A decade in, La Luz’s development and the overall mentality of the group have shifted, and Cleveland and her bandmates let it unfold naturally.
“[Our music] has become a weird creature,” Cleveland says. “All of the ways that the band has evolved are fun. I feel like it’s harder to put your finger on [the type] of music we play. The best Beatles records are the weirder ones, like the White Album. You can’t say that it’s just rock ’n’ roll, but it brings you into [another] universe and tells a story.”
When the band is going to a gig by car or flying to a gig, Cleveland is often asked at security checkpoints what kind of music they play.

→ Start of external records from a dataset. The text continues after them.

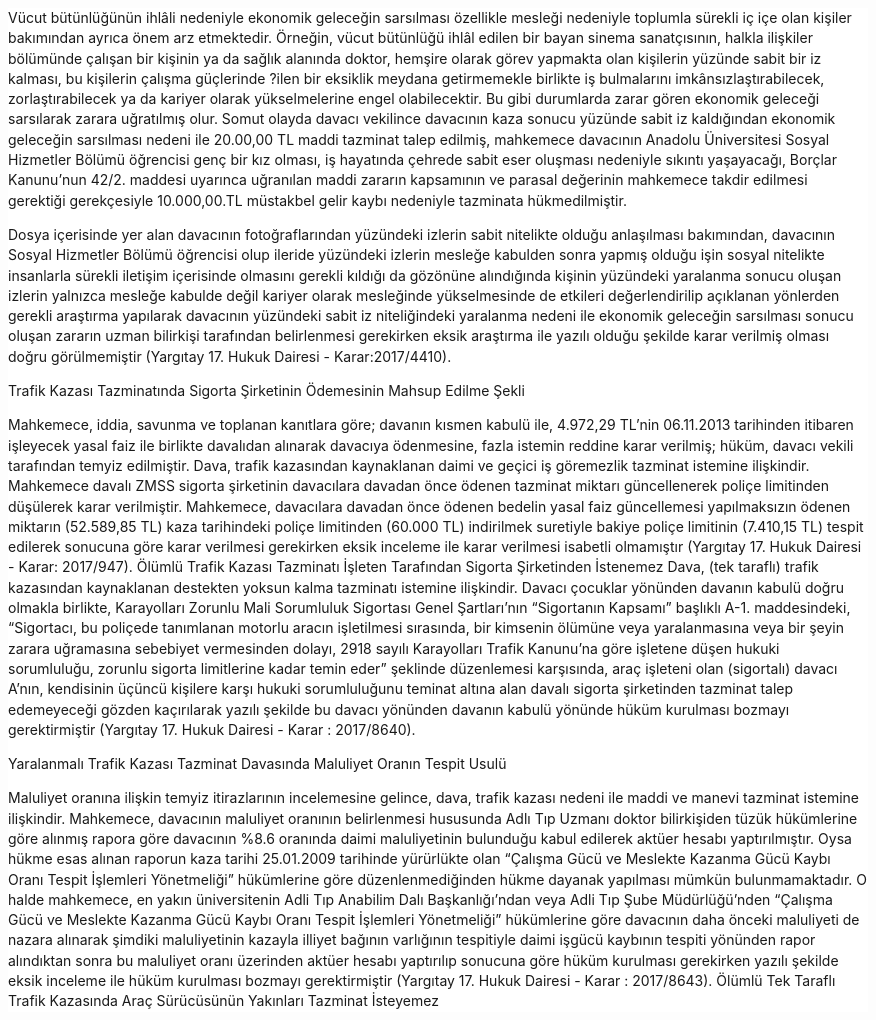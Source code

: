 Vücut bütünlüğünün ihlâli nedeniyle ekonomik geleceğin sarsılması özellikle mesleği nedeniyle toplumla sürekli iç içe olan kişiler bakımından ayrıca önem arz etmektedir. Örneğin, vücut bütünlüğü ihlâl edilen bir bayan sinema sanatçısının, halkla ilişkiler bölümünde çalışan bir kişinin ya da sağlık alanında doktor, hemşire olarak görev yapmakta olan kişilerin yüzünde sabit bir iz kalması, bu kişilerin çalışma güçlerinde ?ilen bir eksiklik meydana getirmemekle birlikte iş bulmalarını imkânsızlaştırabilecek, zorlaştırabilecek ya da kariyer olarak yükselmelerine engel olabilecektir. Bu gibi durumlarda zarar gören ekonomik geleceği sarsılarak zarara uğratılmış olur.
Somut olayda davacı vekilince davacının kaza sonucu yüzünde sabit iz kaldığından ekonomik geleceğin sarsılması nedeni ile 20.00,00 TL maddi tazminat talep edilmiş, mahkemece davacının Anadolu Üniversitesi Sosyal Hizmetler Bölümü öğrencisi genç bir kız olması, iş hayatında çehrede sabit eser oluşması nedeniyle sıkıntı yaşayacağı, Borçlar Kanunu’nun 42/2. maddesi uyarınca uğranılan maddi zararın kapsamının ve parasal değerinin mahkemece takdir edilmesi gerektiği gerekçesiyle 10.000,00.TL müstakbel gelir kaybı nedeniyle tazminata hükmedilmiştir.

Dosya içerisinde yer alan davacının fotoğraflarından yüzündeki izlerin sabit nitelikte olduğu anlaşılması bakımından, davacının Sosyal Hizmetler Bölümü öğrencisi olup ileride yüzündeki izlerin mesleğe kabulden sonra yapmış olduğu işin sosyal nitelikte insanlarla sürekli iletişim içerisinde olmasını gerekli kıldığı da gözönüne alındığında kişinin yüzündeki yaralanma sonucu oluşan izlerin yalnızca mesleğe kabulde değil kariyer olarak mesleğinde yükselmesinde de etkileri değerlendirilip açıklanan yönlerden gerekli araştırma yapılarak davacının yüzündeki sabit iz niteliğindeki yaralanma nedeni ile ekonomik geleceğin sarsılması sonucu oluşan zararın uzman bilirkişi tarafından belirlenmesi gerekirken eksik araştırma ile yazılı olduğu şekilde karar verilmiş olması doğru görülmemiştir (Yargıtay 17. Hukuk Dairesi - Karar:2017/4410).

Trafik Kazası Tazminatında Sigorta Şirketinin Ödemesinin Mahsup Edilme Şekli

Mahkemece, iddia, savunma ve toplanan kanıtlara göre; davanın kısmen kabulü ile, 4.972,29 TL’nin 06.11.2013 tarihinden itibaren işleyecek yasal faiz ile birlikte davalıdan alınarak davacıya ödenmesine, fazla istemin reddine karar verilmiş; hüküm, davacı vekili tarafından temyiz edilmiştir. Dava, trafik kazasından kaynaklanan daimi ve geçici iş göremezlik tazminat istemine ilişkindir.
Mahkemece davalı ZMSS sigorta şirketinin davacılara davadan önce ödenen tazminat miktarı güncellenerek poliçe limitinden düşülerek karar verilmiştir. Mahkemece, davacılara davadan önce ödenen bedelin yasal faiz güncellemesi yapılmaksızın ödenen miktarın (52.589,85 TL) kaza tarihindeki poliçe limitinden (60.000 TL) indirilmek suretiyle bakiye poliçe limitinin (7.410,15 TL) tespit edilerek sonucuna göre karar verilmesi gerekirken eksik inceleme ile karar verilmesi isabetli olmamıştır (Yargıtay 17. Hukuk Dairesi - Karar: 2017/947).
Ölümlü Trafik Kazası Tazminatı İşleten Tarafından Sigorta Şirketinden İstenemez
Dava, (tek taraflı) trafik kazasından kaynaklanan destekten yoksun kalma tazminatı istemine ilişkindir.
Davacı çocuklar yönünden davanın kabulü doğru olmakla birlikte, Karayolları Zorunlu Mali Sorumluluk Sigortası Genel Şartları’nın “Sigortanın Kapsamı” başlıklı A-1. maddesindeki, “Sigortacı, bu poliçede tanımlanan motorlu aracın işletilmesi sırasında, bir kimsenin ölümüne veya yaralanmasına veya bir şeyin zarara uğramasına sebebiyet vermesinden dolayı, 2918 sayılı Karayolları Trafik Kanunu’na göre işletene düşen hukuki sorumluluğu, zorunlu sigorta limitlerine kadar temin eder” şeklinde düzenlemesi karşısında, araç işleteni olan (sigortalı) davacı A’nın, kendisinin üçüncü kişilere karşı hukuki sorumluluğunu teminat altına alan davalı sigorta şirketinden tazminat talep edemeyeceği gözden kaçırılarak yazılı şekilde bu davacı yönünden davanın kabulü yönünde hüküm kurulması bozmayı gerektirmiştir (Yargıtay 17. Hukuk Dairesi - Karar : 2017/8640).

Yaralanmalı Trafik Kazası Tazminat Davasında Maluliyet Oranın Tespit Usulü

Maluliyet oranına ilişkin temyiz itirazlarının incelemesine gelince, dava, trafik kazası nedeni ile maddi ve manevi tazminat istemine ilişkindir. Mahkemece, davacının maluliyet oranının belirlenmesi hususunda Adlı Tıp Uzmanı doktor bilirkişiden tüzük hükümlerine göre alınmış rapora göre davacının %8.6 oranında daimi maluliyetinin bulunduğu kabul edilerek aktüer hesabı yaptırılmıştır. Oysa hükme esas alınan raporun kaza tarihi 25.01.2009 tarihinde yürürlükte olan “Çalışma Gücü ve Meslekte Kazanma Gücü Kaybı Oranı Tespit İşlemleri Yönetmeliği” hükümlerine göre düzenlenmediğinden hükme dayanak yapılması mümkün bulunmamaktadır.
O halde mahkemece, en yakın üniversitenin Adli Tıp Anabilim Dalı Başkanlığı’ndan veya Adli Tıp Şube Müdürlüğü’nden “Çalışma Gücü ve Meslekte Kazanma Gücü Kaybı Oranı Tespit İşlemleri Yönetmeliği” hükümlerine göre davacının daha önceki maluliyeti de nazara alınarak şimdiki maluliyetinin kazayla illiyet bağının varlığının tespitiyle daimi işgücü kaybının tespiti yönünden rapor alındıktan sonra bu maluliyet oranı üzerinden aktüer hesabı yaptırılıp sonucuna göre hüküm kurulması gerekirken yazılı şekilde eksik inceleme ile hüküm kurulması bozmayı gerektirmiştir (Yargıtay 17. Hukuk Dairesi - Karar : 2017/8643).
Ölümlü Tek Taraflı Trafik Kazasında Araç Sürücüsünün Yakınları Tazminat İsteyemez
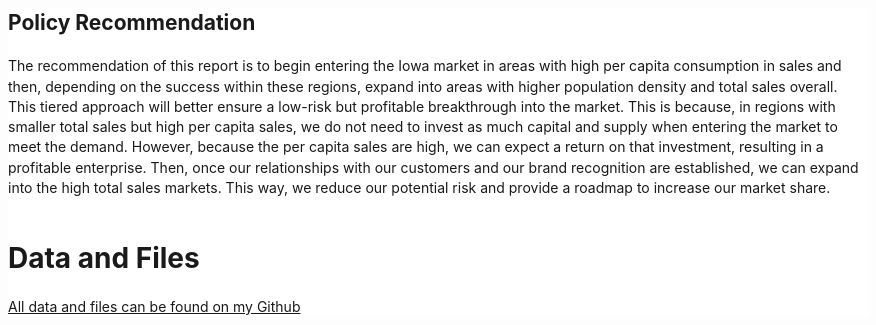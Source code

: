 ## Policy Recommendation

The recommendation of this report is to begin entering the Iowa market in areas with high per capita consumption in sales and then, depending on the success within these regions, expand into areas with higher population density and total sales overall. This tiered approach will better ensure a low-risk but profitable breakthrough into the market. This is because, in regions with smaller total sales but high per capita sales, we do not need to invest as much capital and supply when entering the market to meet the demand. However, because the per capita sales are high, we can expect a return on that investment, resulting in a profitable enterprise. Then, once our relationships with our customers and our brand recognition are established, we can expand into the high total sales markets. This way, we reduce our potential risk and provide a roadmap to increase our market share. 

# Data and Files

[All data and files can be found on my Github](https://github.com/cbailey603/Team_1)
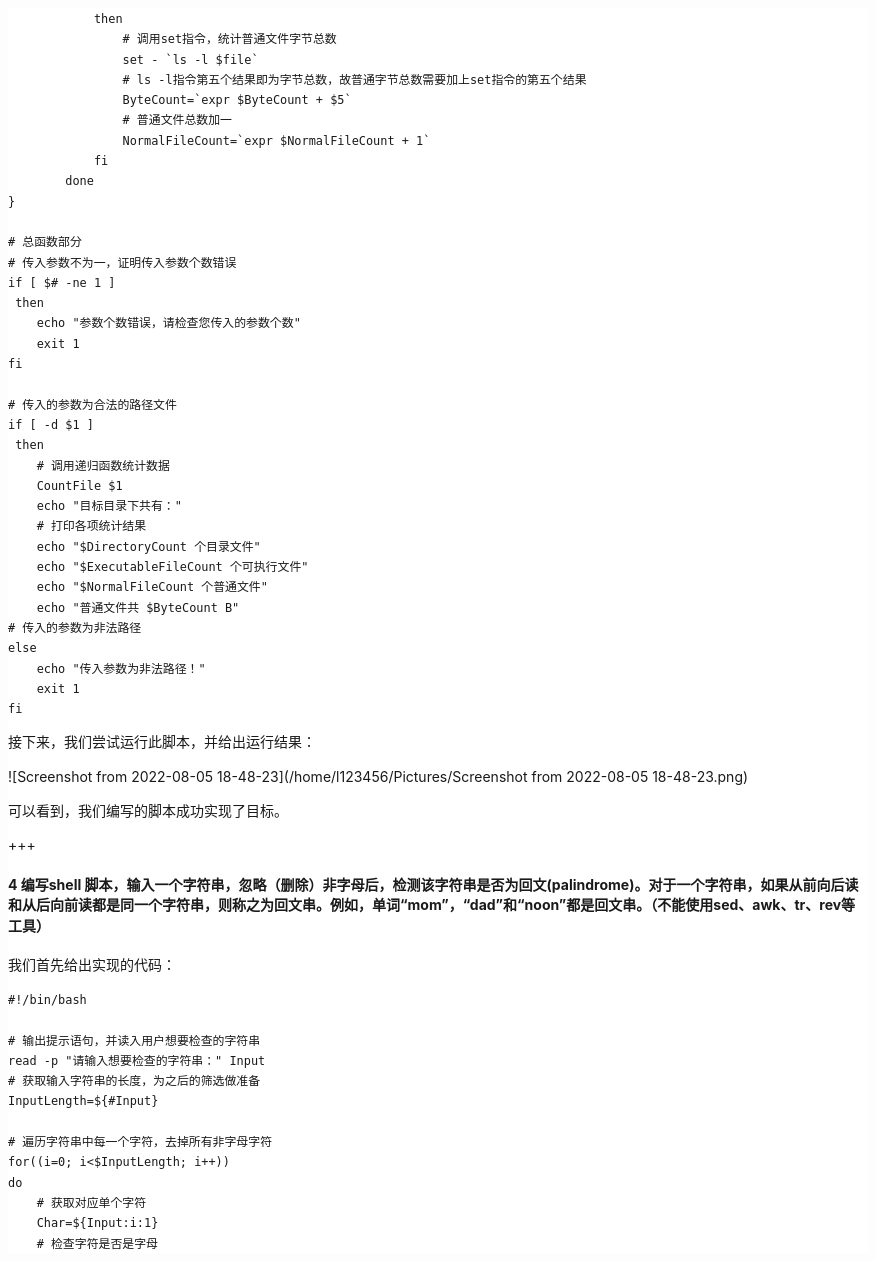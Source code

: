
 ```shell
            then
                # 调用set指令，统计普通文件字节总数
                set - `ls -l $file`
                # ls -l指令第五个结果即为字节总数，故普通字节总数需要加上set指令的第五个结果
                ByteCount=`expr $ByteCount + $5`
                # 普通文件总数加一
                NormalFileCount=`expr $NormalFileCount + 1`
            fi
        done
}

# 总函数部分
# 传入参数不为一，证明传入参数个数错误
if [ $# -ne 1 ]
 then
    echo "参数个数错误，请检查您传入的参数个数"
    exit 1
fi

# 传入的参数为合法的路径文件
if [ -d $1 ]
 then
    # 调用递归函数统计数据
    CountFile $1
    echo "目标目录下共有："
    # 打印各项统计结果
    echo "$DirectoryCount 个目录文件"
    echo "$ExecutableFileCount 个可执行文件"
    echo "$NormalFileCount 个普通文件"
    echo "普通文件共 $ByteCount B"
# 传入的参数为非法路径
else
    echo "传入参数为非法路径！"
    exit 1
fi
```

接下来，我们尝试运行此脚本，并给出运行结果：

![Screenshot from 2022-08-05 18-48-23](/home/l123456/Pictures/Screenshot from 2022-08-05 18-48-23.png)

可以看到，我们编写的脚本成功实现了目标。

+++

#### 4 编写shell 脚本，输入一个字符串，忽略（删除）非字母后，检测该字符串是否为回文(palindrome)。对于一个字符串，如果从前向后读和从后向前读都是同一个字符串，则称之为回文串。例如，单词“mom”，“dad”和“noon”都是回文串。（不能使用sed、awk、tr、rev等工具）

我们首先给出实现的代码：

```shell
#!/bin/bash

# 输出提示语句，并读入用户想要检查的字符串
read -p "请输入想要检查的字符串：" Input
# 获取输入字符串的长度，为之后的筛选做准备
InputLength=${#Input}

# 遍历字符串中每一个字符，去掉所有非字母字符
for((i=0; i<$InputLength; i++))
do
    # 获取对应单个字符
    Char=${Input:i:1}
    # 检查字符是否是字母
```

“I always say rock because I don’t know what to say,” she says. “I like how it’s been a progression to get to this record, and I think the records we’re making invite you into their unique universe without being as easy to pinpoint in terms of genre.”
The secret to a band’s longevity, aside from being able to churn out music that people want to hear, is “boring,” according to Cleveland. Some of the best bands have trouble lasting for five years, let alone a decade. After 10 years, La Luz still has a lot of music in them and, more importantly, the desire to stay together.
“We all like each other,” she says. “We’re respectful, kind people. I think we have a good time and enjoy each other’s company; we’re also diehard musicians. Once you get to the point where you’re making a lot of money, you can be a little more comfortable and get nice hotel rooms every night and travel on a bus. Everything gets a bit easier, but at the level that we’re at, you have to love what you’re doing because it’s not going to be comfortable.”
La Luz’s ability to create an ever-changing smorgasbord of tender and potent music might be stimulated by their ability to overcome adversity and endure discomfort. While on tour in 2013, the band’s van slipped on black ice and crashed into a highway divider; a semi-trailer truck slammed into them. The group suffered significant injuries, and their equipment was destroyed. Most recently, Cleveland was diagnosed with breast cancer, which led to canceling most of their tour dates this year.
“As the days fly by/ Just remember I am here on earth to love you,” Cleveland croons on “Here on Earth.” The dusty Ry Cooder-esque lament is an obvious love letter to the singer’s 3-year-old boy, but it also echoes the band’s perseverance.
La Luz with Naked Giants performs Sunday, Nov. 13, at 9pm. Moe’s Alley, 1535 Commercial Way, Santa Cruz. $28/$32 plus fees. folkyeah.com.